Your objective » Below are entries with pictures in them. Output exactly the lines starting at the line with "Если разрешается иметь" and ending at the line with "to the ground.", both included, but not the pictures.

Dataset excerpts »
· · · · · · ·

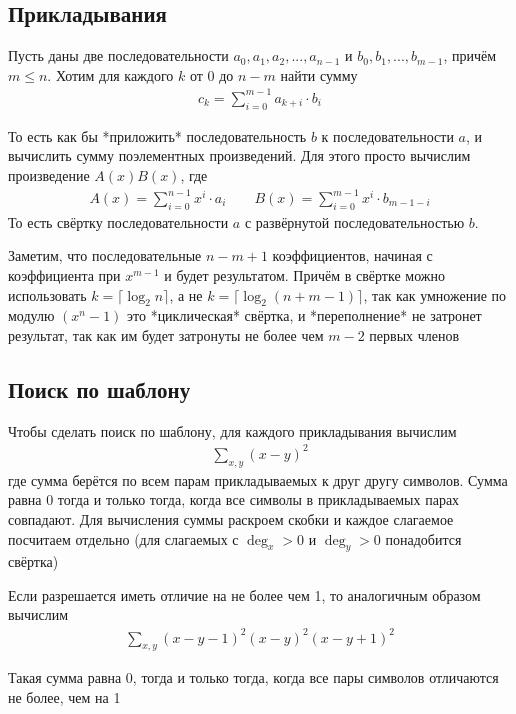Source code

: \subsection{Прикладывания}

Пусть даны две последовательности $a_0, a_1, a_2, ..., a_{n - 1}$  и $b_0, b_1, ..., b_{m - 1}$, причём $m \le n$.
Хотим для каждого $k$ от $0$ до $n - m$ найти сумму
\begin{gather}
    c_k = \sum_{i = 0}^{m - 1} a_{k + i} \cdot b_i
\end{gather}

То есть как бы *приложить* последовательность $b$ к последовательности $a$, и вычислить сумму поэлементных произведений.
Для этого просто вычислим произведение $A(x)B(x)$, где
\begin{gather}
    A(x) = \sum_{i = 0}^{n - 1} x^i \cdot a_i \qquad B(x) = \sum_{i = 0}^{m - 1} x^i \cdot b_{m - 1 - i}
\end{gather}
То есть свёртку последовательности $a$ с развёрнутой последовательностью $b$.

Заметим, что последовательные $n - m + 1$ коэффициентов, начиная с коэффициента при $x^{m - 1}$ и будет результатом.
Причём в свёртке можно использовать $k = \lceil \log_2 n \rceil$, а не $k = \lceil \log_2 \left(n + m - 1\right) \rceil$,
так как умножение по модулю $(x^n - 1)$ это *циклическая* свёртка, и *переполнение* не затронет результат, так как им будет затронуты не более чем $m - 2$ первых членов



\subsection{Поиск по шаблону}

Чтобы сделать поиск по шаблону, для каждого прикладывания вычислим
\begin{gather}
    \sum_{x, y} \left(x - y\right)^2
\end{gather}
где сумма берётся по всем парам прикладываемых к друг другу символов.
Сумма равна $0$ тогда и только тогда, когда все символы в прикладываемых парах совпадают.
Для вычисления суммы раскроем скобки и каждое слагаемое посчитаем отдельно (для слагаемых с $\deg_x > 0$ и $\deg_y > 0$ понадобится свёртка)

Если разрешается иметь отличие на не более чем 1, то аналогичным образом вычислим
\begin{gather}
    \sum_{x, y} \left(x - y - 1\right)^2 \left(x - y \right)^2 \left(x - y + 1\right)^2
\end{gather}

Такая сумма равна $0$, тогда и только тогда, когда все пары символов отличаются не более, чем на 1


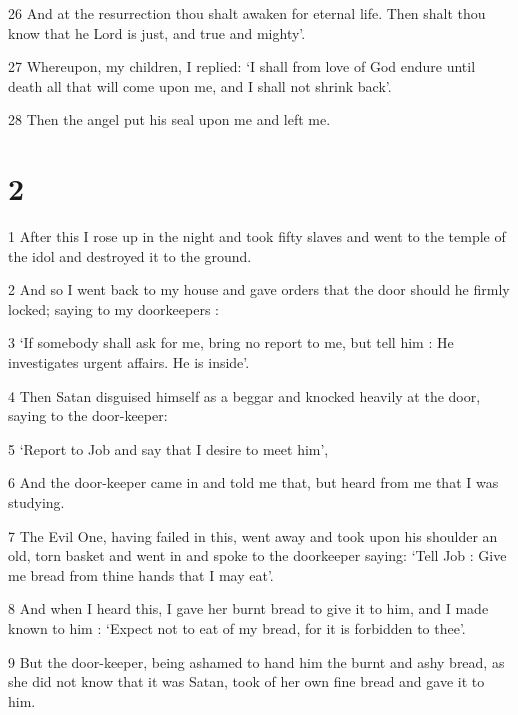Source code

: \par 26 And at the resurrection thou shalt awaken for eternal life. Then shalt thou know that he Lord is just, and true and mighty’.

\par 27 Whereupon, my children, I replied: ‘I shall from love of God endure until death all that will come upon me, and I shall not shrink back’.

\par 28 Then the angel put his seal upon me and left me.

\chapter{2}

\par 1 After this I rose up in the night and took fifty slaves and went to the temple of the idol and destroyed it to the ground. 

\par 2 And so I went back to my house and gave orders that the door should he firmly locked; saying to my doorkeepers :

\par 3 ‘If somebody shall ask for me, bring no report to me, but tell him : He investigates urgent affairs. He is inside’.

\par 4 Then Satan disguised himself as a beggar and knocked heavily at the door, saying to the door-keeper:

\par 5 ‘Report to Job and say that I desire to meet him’,

\par 6 And the door-keeper came in and told me that, but heard from me that I was studying.

\par 7 The Evil One, having failed in this, went away and took upon his shoulder an old, torn basket and went in and spoke to the doorkeeper saying: ‘Tell Job : Give me bread from thine hands that I may eat’.

\par 8 And when I heard this, I gave her burnt bread to give it to him, and I made known to him : ‘Expect not to eat of my bread, for it is forbidden to thee’.

\par 9 But the door-keeper, being ashamed to hand him the burnt and ashy bread, as she did not know that it was Satan, took of her own fine bread and gave it to him.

· · · · · · ·

Task output »
Если разрешается иметь отличие на не более чем 1, то аналогичным образом вычислим
\begin{gather}
    \sum_{x, y} \left(x - y - 1\right)^2 \left(x - y \right)^2 \left(x - y + 1\right)^2
\end{gather}

Такая сумма равна $0$, тогда и только тогда, когда все пары символов отличаются не более, чем на 1


Source code

: \par 26 And at the resurrection thou shalt awaken for eternal life. Then shalt thou know that he Lord is just, and true and mighty’.

\par 27 Whereupon, my children, I replied: ‘I shall from love of God endure until death all that will come upon me, and I shall not shrink back’.

\par 28 Then the angel put his seal upon me and left me.

\chapter{2}

\par 1 After this I rose up in the night and took fifty slaves and went to the temple of the idol and destroyed it to the ground. 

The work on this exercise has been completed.